Recorded data:
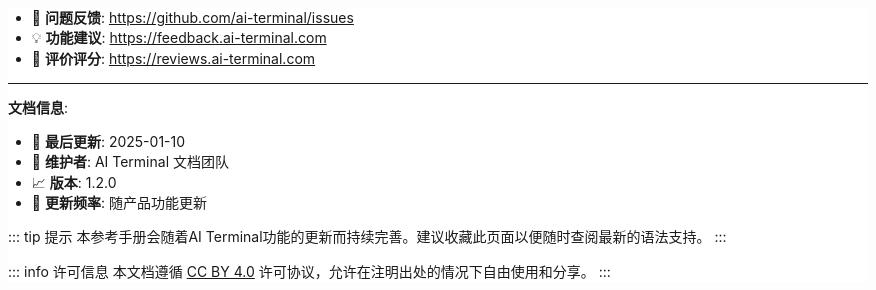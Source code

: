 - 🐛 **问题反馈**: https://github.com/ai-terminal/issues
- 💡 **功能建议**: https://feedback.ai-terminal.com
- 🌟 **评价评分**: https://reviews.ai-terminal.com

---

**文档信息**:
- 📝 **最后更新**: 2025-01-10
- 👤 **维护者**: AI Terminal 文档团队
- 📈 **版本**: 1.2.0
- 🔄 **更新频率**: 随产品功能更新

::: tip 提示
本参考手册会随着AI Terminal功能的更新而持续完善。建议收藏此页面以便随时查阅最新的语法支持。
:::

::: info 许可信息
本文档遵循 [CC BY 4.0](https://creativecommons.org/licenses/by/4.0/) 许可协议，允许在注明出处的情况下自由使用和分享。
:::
---
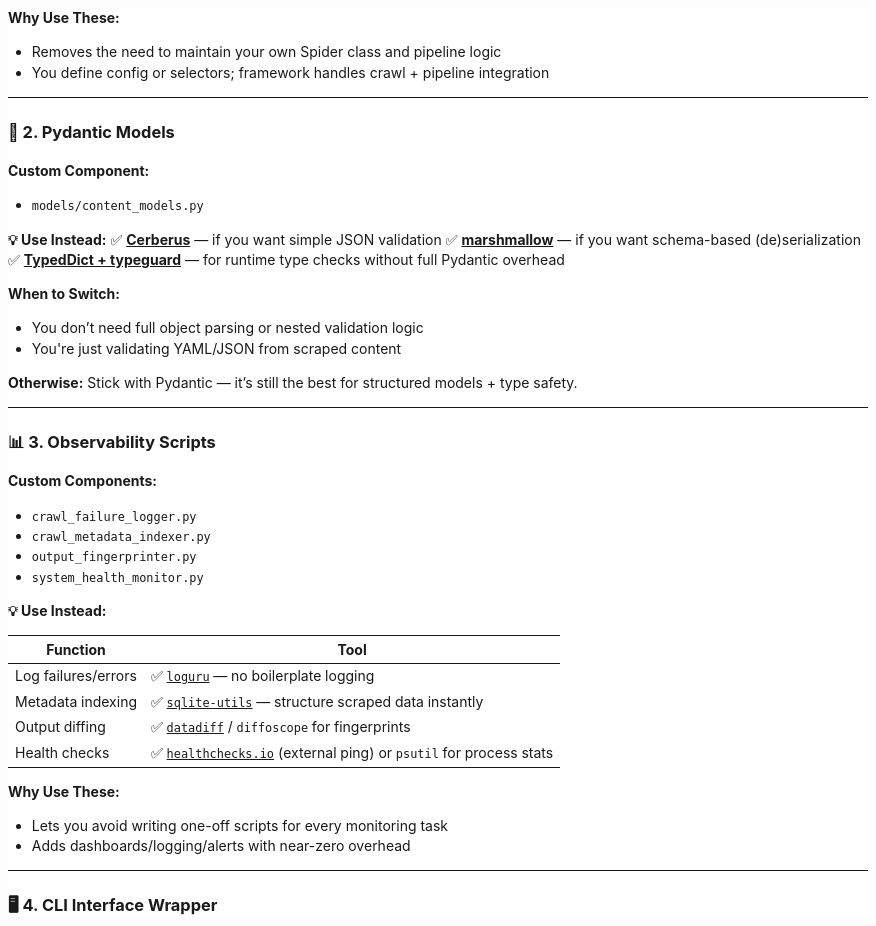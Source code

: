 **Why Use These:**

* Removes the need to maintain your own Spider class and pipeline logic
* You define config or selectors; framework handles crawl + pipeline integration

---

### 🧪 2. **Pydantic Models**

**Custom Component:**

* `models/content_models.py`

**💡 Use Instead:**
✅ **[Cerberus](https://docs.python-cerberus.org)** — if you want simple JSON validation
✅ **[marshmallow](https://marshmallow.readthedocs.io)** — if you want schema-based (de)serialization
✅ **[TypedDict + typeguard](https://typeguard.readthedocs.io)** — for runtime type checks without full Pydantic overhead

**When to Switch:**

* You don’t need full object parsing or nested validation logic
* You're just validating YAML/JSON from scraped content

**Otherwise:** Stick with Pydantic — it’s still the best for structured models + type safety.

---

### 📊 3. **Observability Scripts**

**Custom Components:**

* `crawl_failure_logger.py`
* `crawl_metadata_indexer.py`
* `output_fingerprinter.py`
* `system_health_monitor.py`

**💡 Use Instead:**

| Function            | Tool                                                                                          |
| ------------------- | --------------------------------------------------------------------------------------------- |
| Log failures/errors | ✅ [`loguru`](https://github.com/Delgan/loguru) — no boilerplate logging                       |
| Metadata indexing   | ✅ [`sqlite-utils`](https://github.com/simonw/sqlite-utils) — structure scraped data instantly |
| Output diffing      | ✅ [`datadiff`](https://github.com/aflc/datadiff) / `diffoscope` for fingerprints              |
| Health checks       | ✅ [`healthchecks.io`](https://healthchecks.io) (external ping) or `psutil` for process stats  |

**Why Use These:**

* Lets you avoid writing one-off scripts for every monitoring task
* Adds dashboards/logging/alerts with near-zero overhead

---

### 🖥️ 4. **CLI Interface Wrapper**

What to work on:
Exactly the lines above from the one with "Log failures/errors |" to the one with "data instantly |", both included, are to be quoted; leave the rest out.

Task answer:
| Log failures/errors | ✅ [`loguru`](https://github.com/Delgan/loguru) — no boilerplate logging                       |
| Metadata indexing   | ✅ [`sqlite-utils`](https://github.com/simonw/sqlite-utils) — structure scraped data instantly |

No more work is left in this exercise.